§ THE TASK
Please filter the data below down to the lines holding the string "compiled".

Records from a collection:
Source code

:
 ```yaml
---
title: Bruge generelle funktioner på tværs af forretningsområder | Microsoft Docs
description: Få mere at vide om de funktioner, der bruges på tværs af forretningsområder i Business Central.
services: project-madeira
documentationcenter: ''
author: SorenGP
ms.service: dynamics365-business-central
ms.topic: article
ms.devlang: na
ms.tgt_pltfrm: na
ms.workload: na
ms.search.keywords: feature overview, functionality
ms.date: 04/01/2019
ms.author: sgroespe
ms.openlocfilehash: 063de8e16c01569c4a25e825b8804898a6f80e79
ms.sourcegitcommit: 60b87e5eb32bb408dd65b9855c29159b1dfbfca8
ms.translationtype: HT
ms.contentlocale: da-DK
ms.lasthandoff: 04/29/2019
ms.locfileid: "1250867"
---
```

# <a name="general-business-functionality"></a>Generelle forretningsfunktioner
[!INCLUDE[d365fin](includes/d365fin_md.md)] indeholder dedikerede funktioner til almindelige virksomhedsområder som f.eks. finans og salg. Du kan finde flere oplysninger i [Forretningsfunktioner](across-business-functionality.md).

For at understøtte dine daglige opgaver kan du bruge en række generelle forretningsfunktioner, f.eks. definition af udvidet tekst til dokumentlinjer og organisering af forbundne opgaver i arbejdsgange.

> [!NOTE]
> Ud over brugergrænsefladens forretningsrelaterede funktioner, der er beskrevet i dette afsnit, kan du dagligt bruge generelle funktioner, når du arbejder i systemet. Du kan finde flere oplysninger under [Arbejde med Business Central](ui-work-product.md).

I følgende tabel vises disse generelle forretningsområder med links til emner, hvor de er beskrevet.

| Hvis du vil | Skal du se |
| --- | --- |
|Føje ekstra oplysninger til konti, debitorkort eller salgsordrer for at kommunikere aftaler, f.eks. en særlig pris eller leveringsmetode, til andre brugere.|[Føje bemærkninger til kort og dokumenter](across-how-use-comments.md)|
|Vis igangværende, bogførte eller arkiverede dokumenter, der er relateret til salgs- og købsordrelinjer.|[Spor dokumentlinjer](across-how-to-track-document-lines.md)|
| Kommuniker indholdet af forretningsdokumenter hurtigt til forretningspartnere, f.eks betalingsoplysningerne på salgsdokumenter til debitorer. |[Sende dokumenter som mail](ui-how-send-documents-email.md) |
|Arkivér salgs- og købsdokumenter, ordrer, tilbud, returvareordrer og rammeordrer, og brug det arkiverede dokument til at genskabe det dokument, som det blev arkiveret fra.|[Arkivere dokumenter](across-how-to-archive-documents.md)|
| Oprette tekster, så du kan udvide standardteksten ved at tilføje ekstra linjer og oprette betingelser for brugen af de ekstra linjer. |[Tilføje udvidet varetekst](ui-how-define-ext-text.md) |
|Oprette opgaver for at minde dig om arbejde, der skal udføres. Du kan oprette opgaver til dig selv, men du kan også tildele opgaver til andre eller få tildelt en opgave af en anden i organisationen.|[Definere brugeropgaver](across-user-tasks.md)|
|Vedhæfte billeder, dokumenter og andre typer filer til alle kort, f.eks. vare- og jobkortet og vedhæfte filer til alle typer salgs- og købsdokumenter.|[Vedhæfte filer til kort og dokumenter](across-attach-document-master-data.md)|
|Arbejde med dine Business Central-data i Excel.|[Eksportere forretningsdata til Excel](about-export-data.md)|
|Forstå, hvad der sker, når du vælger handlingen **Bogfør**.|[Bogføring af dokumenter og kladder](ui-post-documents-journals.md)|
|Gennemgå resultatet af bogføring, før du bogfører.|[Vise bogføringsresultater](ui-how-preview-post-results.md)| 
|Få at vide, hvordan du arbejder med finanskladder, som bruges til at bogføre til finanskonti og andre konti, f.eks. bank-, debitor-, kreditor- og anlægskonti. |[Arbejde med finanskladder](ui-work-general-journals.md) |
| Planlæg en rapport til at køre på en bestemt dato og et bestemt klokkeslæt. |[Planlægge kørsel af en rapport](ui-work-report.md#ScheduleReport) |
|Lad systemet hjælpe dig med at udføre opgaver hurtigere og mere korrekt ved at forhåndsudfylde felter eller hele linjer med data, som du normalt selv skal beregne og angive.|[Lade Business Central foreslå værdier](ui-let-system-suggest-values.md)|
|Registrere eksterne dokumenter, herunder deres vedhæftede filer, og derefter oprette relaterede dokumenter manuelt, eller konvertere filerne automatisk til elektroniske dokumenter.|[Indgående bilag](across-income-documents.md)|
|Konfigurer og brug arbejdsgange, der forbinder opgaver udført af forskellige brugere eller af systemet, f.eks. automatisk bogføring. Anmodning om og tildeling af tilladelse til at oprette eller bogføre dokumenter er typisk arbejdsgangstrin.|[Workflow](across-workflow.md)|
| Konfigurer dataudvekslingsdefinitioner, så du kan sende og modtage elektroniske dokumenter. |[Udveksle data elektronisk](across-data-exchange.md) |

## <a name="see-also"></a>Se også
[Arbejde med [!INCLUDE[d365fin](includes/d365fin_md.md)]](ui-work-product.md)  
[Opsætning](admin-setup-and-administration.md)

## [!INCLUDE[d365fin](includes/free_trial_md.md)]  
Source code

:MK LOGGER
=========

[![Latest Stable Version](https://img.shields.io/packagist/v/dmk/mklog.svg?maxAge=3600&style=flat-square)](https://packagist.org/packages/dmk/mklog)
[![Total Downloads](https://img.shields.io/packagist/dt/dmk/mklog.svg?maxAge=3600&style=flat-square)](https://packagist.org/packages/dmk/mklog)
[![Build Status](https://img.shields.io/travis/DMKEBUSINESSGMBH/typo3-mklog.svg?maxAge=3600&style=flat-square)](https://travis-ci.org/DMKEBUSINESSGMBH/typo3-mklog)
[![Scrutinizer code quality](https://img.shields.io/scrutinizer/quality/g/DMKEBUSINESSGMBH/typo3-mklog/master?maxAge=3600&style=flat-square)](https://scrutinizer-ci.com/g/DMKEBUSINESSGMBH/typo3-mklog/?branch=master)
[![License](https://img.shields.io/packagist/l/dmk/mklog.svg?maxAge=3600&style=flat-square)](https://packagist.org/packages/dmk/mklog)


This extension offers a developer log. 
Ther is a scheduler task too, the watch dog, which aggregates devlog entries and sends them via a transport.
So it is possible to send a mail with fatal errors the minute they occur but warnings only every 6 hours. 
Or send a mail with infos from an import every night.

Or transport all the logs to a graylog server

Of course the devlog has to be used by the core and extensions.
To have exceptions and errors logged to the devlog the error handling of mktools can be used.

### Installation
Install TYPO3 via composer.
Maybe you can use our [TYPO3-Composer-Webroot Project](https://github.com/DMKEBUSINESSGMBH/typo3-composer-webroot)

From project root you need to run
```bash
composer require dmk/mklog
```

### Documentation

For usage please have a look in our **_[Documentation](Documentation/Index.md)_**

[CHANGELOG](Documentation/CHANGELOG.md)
--
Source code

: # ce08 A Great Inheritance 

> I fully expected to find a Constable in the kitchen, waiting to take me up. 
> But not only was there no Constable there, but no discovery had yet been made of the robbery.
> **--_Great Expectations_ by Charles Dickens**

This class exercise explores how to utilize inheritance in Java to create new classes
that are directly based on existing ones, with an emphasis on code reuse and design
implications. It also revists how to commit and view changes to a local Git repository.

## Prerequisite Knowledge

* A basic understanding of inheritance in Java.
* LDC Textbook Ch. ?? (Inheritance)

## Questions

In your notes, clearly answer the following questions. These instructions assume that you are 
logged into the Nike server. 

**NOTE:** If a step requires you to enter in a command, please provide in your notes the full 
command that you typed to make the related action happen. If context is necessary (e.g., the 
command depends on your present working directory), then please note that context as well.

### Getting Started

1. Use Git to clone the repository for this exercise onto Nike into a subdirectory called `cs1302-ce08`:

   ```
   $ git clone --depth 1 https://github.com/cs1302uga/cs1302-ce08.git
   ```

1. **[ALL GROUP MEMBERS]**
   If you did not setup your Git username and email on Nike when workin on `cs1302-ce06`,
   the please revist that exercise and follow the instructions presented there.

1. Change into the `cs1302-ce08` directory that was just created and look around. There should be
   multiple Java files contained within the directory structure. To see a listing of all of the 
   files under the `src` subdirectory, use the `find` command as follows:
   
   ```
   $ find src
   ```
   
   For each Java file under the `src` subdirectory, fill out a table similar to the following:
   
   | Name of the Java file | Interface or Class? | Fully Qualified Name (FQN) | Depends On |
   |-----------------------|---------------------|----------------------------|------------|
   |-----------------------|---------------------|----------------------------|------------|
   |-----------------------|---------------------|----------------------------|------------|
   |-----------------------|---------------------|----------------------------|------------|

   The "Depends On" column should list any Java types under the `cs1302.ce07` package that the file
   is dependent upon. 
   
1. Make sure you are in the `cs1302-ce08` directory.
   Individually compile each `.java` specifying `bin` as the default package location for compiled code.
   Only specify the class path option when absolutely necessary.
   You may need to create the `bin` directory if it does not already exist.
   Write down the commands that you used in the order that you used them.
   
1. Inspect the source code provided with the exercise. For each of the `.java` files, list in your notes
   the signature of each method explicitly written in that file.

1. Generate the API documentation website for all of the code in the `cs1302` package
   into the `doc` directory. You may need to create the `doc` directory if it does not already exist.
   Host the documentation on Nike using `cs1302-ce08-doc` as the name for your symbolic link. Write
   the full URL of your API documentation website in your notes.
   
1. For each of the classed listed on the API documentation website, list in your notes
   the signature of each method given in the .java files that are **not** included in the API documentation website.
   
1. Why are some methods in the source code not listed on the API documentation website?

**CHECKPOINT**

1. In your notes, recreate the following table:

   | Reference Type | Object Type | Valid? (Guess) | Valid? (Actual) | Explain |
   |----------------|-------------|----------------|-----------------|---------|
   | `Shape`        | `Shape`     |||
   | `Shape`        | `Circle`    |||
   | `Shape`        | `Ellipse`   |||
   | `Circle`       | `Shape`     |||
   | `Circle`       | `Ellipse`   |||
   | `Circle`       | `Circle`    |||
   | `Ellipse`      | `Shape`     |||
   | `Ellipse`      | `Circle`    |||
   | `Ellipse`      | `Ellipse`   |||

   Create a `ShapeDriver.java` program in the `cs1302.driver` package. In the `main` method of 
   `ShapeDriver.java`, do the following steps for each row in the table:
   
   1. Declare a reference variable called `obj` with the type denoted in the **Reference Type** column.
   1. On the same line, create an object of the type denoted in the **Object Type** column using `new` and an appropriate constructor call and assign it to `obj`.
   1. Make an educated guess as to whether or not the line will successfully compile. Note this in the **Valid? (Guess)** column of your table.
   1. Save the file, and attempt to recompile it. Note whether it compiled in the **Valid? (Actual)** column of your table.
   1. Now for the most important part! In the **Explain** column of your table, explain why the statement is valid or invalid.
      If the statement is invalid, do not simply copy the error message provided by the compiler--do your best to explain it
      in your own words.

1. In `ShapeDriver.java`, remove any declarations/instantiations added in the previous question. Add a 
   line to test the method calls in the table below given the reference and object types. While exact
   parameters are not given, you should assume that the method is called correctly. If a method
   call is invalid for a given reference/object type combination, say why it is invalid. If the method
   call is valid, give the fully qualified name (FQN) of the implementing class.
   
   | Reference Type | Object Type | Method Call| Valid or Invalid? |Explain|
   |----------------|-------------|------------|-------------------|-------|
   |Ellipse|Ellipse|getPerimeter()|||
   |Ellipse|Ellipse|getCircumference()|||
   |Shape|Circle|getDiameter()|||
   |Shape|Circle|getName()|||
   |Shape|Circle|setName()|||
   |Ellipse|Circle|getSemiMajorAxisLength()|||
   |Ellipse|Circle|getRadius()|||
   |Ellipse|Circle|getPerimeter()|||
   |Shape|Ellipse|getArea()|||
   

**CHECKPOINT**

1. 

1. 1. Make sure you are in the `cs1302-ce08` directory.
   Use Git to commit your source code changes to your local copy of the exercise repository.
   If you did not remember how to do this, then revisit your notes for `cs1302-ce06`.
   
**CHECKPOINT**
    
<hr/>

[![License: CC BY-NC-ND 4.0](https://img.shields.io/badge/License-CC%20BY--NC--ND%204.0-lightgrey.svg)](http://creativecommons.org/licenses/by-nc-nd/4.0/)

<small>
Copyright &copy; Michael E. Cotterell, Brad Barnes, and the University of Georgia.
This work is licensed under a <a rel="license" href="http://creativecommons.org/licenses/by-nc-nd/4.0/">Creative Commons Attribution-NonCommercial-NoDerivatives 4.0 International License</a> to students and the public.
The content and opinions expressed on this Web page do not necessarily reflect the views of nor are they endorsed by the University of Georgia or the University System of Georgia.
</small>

§ TASK OUTPUT
   Individually compile each `.java` specifying `bin` as the default package location for compiled code.
   1. Save the file, and attempt to recompile it. Note whether it compiled in the **Valid? (Actual)** column of your table.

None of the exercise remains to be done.